**About this exercise**
Read the listing below and copy out each line where the word "library" occurs.

**Records supplied**
········
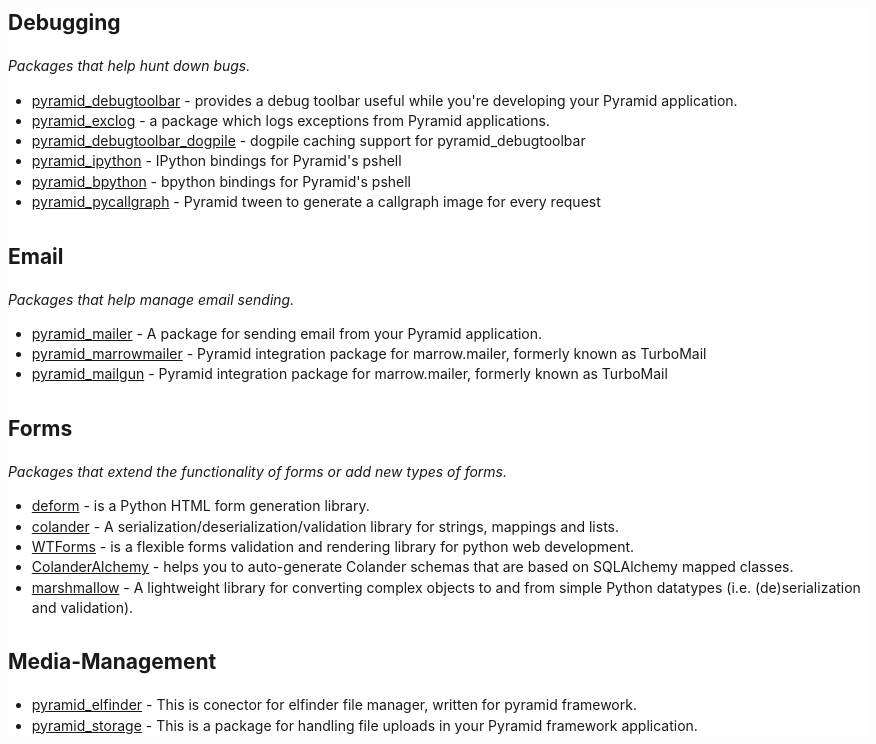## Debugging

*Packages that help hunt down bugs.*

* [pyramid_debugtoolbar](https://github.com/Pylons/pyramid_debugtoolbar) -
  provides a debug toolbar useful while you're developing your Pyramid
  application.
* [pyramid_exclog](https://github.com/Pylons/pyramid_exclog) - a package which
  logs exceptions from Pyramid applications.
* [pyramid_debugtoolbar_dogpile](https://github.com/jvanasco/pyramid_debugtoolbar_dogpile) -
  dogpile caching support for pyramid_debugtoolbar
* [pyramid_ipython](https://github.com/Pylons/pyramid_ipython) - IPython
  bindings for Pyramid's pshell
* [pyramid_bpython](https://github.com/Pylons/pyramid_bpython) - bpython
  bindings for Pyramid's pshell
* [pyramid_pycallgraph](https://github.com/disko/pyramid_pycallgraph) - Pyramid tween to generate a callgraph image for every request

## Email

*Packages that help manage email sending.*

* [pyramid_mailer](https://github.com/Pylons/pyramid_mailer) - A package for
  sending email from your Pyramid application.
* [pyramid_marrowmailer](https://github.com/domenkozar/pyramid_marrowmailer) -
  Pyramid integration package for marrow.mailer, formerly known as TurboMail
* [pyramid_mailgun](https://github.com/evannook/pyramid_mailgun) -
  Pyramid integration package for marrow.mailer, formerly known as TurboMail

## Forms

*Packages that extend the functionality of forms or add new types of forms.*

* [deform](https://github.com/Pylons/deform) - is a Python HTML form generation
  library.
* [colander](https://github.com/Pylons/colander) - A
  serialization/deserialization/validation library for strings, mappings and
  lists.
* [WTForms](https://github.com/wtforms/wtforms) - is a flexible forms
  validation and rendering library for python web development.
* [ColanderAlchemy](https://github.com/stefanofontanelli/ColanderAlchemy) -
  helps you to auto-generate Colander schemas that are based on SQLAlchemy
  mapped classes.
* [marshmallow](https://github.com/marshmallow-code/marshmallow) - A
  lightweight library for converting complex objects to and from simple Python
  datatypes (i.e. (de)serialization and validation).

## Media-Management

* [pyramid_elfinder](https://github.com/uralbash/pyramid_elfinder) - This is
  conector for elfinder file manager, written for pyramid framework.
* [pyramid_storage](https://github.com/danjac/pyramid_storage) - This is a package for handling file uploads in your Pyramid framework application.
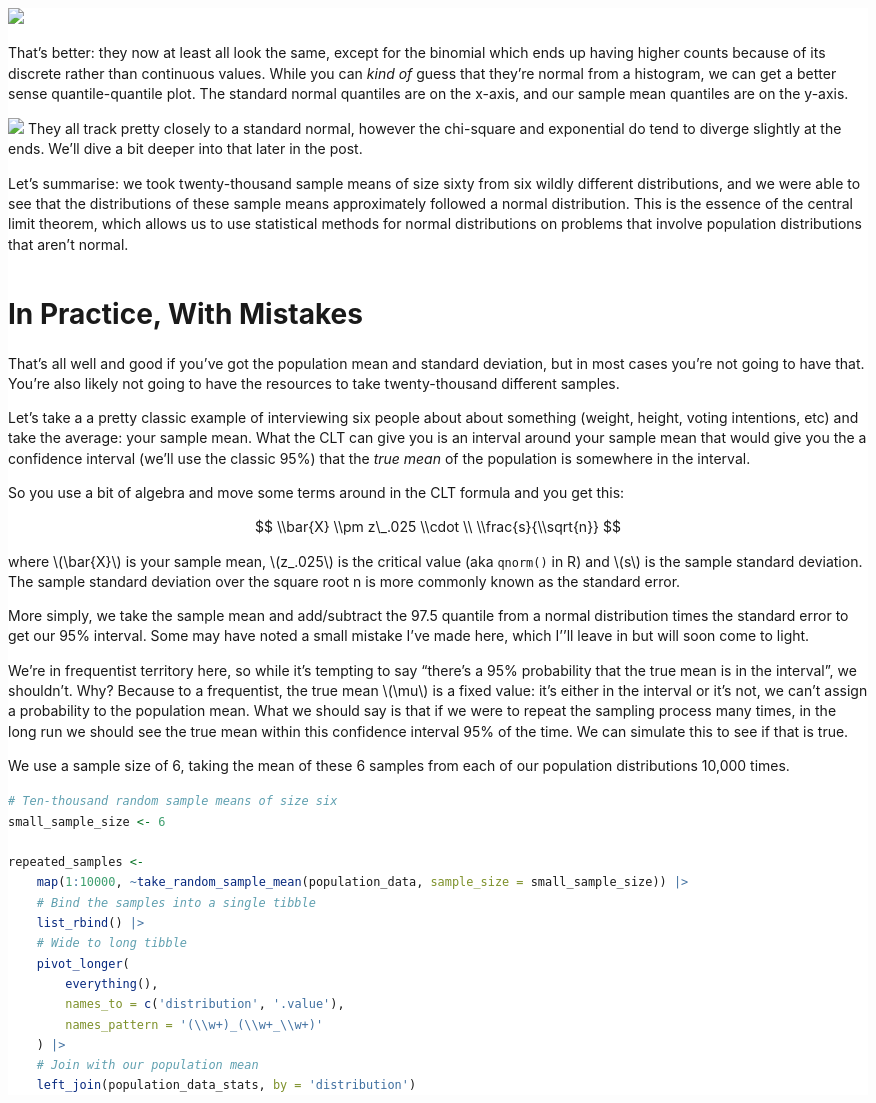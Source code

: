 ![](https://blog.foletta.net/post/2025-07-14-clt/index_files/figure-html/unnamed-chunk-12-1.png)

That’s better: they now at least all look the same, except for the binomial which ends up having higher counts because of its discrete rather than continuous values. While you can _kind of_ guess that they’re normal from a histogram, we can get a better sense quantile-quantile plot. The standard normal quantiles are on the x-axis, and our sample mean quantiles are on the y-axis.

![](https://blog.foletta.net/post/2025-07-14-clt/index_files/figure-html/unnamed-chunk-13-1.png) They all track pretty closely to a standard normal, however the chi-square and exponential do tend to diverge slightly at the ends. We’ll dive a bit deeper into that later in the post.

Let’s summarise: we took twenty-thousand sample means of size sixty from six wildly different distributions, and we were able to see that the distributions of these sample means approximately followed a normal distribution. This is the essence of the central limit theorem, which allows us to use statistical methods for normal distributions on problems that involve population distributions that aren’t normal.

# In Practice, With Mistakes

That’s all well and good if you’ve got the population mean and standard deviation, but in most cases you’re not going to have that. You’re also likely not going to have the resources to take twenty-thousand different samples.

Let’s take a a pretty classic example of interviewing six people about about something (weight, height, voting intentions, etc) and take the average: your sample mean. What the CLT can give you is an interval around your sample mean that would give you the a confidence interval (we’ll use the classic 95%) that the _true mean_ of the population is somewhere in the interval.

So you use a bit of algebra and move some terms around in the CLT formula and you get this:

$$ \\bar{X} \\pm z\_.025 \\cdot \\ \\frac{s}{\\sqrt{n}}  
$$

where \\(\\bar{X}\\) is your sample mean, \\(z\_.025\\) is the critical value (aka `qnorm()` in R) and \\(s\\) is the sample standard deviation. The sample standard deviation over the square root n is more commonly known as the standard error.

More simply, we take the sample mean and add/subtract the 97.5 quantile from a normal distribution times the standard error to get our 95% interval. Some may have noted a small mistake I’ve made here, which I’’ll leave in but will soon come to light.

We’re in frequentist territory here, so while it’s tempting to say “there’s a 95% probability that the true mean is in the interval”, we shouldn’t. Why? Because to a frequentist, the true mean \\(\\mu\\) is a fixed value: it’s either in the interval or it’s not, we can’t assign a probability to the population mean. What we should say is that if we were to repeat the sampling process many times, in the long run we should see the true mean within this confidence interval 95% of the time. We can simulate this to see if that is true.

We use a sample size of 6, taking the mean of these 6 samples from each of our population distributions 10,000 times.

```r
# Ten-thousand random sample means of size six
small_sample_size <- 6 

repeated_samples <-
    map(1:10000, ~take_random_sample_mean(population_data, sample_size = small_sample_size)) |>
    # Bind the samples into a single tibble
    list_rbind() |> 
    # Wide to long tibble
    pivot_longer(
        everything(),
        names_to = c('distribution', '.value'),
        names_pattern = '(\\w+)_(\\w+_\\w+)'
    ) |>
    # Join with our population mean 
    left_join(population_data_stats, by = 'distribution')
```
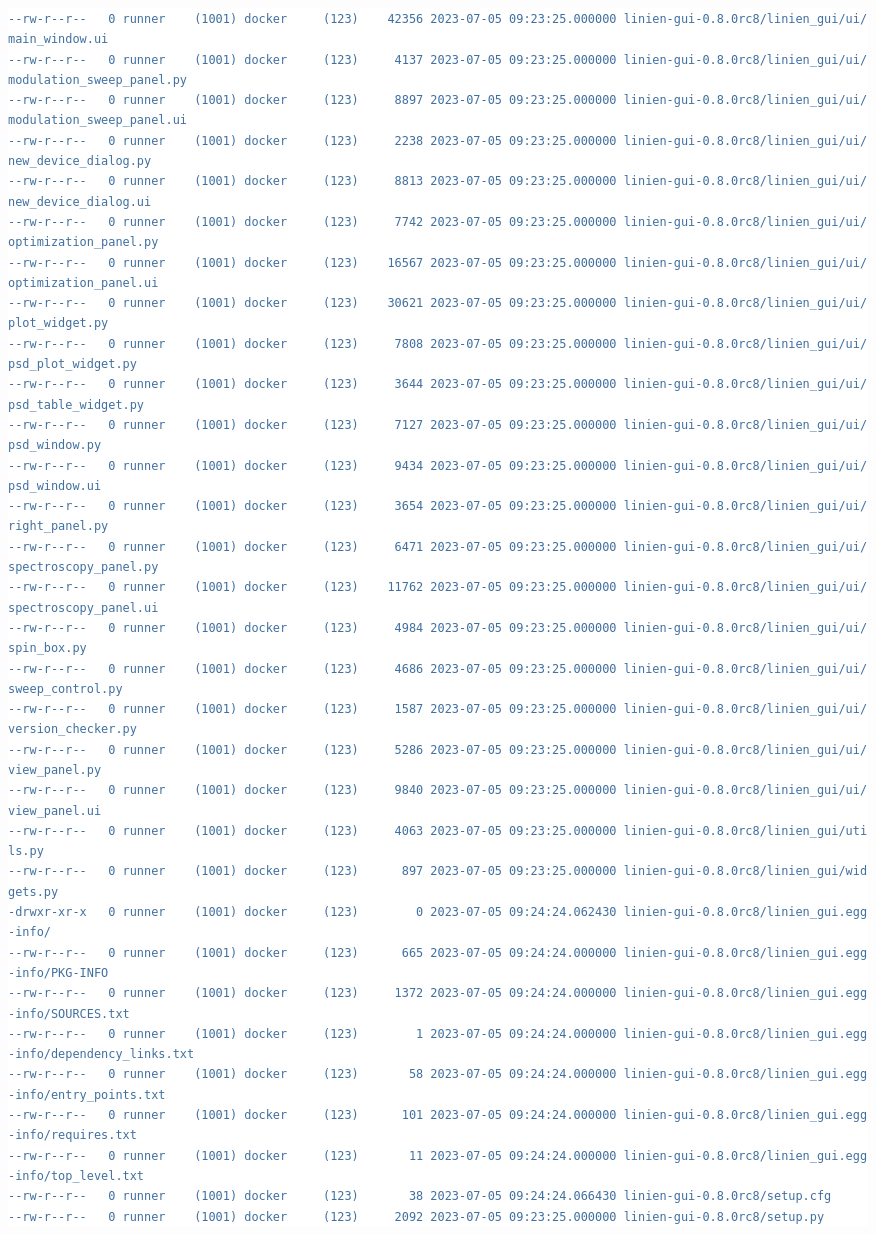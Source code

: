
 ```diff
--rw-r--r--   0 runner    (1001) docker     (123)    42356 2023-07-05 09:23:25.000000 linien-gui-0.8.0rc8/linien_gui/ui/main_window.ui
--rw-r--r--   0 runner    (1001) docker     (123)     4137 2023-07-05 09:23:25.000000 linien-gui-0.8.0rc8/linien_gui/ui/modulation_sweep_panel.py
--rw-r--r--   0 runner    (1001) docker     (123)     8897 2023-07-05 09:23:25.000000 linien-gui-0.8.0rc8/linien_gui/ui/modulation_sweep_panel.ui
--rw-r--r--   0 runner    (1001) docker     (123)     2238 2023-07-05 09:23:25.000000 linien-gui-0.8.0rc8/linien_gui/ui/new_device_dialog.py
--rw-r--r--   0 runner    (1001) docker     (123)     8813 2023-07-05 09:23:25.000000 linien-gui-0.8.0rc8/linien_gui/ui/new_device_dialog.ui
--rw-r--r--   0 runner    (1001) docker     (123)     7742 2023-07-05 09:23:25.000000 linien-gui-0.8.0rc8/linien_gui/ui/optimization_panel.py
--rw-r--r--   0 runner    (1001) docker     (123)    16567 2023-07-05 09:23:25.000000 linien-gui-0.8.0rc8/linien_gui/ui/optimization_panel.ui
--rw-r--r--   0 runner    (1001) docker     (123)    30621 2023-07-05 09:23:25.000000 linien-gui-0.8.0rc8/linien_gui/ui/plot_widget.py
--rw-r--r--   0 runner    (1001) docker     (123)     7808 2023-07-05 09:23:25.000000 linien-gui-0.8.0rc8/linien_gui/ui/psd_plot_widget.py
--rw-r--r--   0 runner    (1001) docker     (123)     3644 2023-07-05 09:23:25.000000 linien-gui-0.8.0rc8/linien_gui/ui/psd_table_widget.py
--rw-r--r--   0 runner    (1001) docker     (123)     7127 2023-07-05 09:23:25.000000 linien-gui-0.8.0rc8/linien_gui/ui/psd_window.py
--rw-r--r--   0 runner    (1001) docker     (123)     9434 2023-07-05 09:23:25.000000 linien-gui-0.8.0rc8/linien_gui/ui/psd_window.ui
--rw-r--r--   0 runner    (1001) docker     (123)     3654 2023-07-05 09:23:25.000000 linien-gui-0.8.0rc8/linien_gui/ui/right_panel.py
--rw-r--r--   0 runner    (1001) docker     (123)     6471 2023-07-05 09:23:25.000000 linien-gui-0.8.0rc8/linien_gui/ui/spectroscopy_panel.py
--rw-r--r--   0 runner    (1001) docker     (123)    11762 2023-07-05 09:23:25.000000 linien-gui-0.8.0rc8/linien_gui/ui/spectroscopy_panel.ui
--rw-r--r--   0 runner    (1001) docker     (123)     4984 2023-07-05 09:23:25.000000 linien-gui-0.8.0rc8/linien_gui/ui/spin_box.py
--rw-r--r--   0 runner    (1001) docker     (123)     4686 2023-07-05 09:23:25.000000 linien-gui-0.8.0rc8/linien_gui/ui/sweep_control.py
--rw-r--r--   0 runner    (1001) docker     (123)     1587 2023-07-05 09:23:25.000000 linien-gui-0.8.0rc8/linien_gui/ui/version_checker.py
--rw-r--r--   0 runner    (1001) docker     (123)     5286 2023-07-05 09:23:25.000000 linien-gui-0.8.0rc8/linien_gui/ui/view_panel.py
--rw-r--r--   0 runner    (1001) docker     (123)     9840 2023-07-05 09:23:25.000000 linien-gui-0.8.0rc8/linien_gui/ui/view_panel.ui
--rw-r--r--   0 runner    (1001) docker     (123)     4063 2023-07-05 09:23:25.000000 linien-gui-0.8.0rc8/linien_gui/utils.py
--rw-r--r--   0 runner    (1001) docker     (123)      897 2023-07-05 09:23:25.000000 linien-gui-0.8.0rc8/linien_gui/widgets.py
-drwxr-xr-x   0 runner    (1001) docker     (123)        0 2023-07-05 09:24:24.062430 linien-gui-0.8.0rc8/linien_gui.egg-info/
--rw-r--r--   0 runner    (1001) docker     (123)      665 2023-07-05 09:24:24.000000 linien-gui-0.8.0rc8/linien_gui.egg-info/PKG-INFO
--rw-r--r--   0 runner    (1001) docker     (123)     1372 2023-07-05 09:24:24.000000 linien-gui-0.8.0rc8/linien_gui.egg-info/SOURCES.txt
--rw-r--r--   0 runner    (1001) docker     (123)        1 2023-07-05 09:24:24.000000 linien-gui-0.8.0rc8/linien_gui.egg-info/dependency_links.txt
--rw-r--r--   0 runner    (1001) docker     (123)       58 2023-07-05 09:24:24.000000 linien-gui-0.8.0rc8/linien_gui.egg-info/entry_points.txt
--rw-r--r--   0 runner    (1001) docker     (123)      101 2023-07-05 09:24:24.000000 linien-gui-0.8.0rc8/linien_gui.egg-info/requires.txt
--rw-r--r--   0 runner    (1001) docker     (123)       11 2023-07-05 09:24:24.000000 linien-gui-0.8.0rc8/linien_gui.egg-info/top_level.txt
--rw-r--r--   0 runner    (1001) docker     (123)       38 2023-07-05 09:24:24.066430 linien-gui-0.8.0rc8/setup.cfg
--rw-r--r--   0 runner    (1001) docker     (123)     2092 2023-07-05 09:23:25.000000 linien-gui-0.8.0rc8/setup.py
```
········
**Output of the task**
  library.
  serialization/deserialization/validation library for strings, mappings and
  validation and rendering library for python web development.
  lightweight library for converting complex objects to and from simple Python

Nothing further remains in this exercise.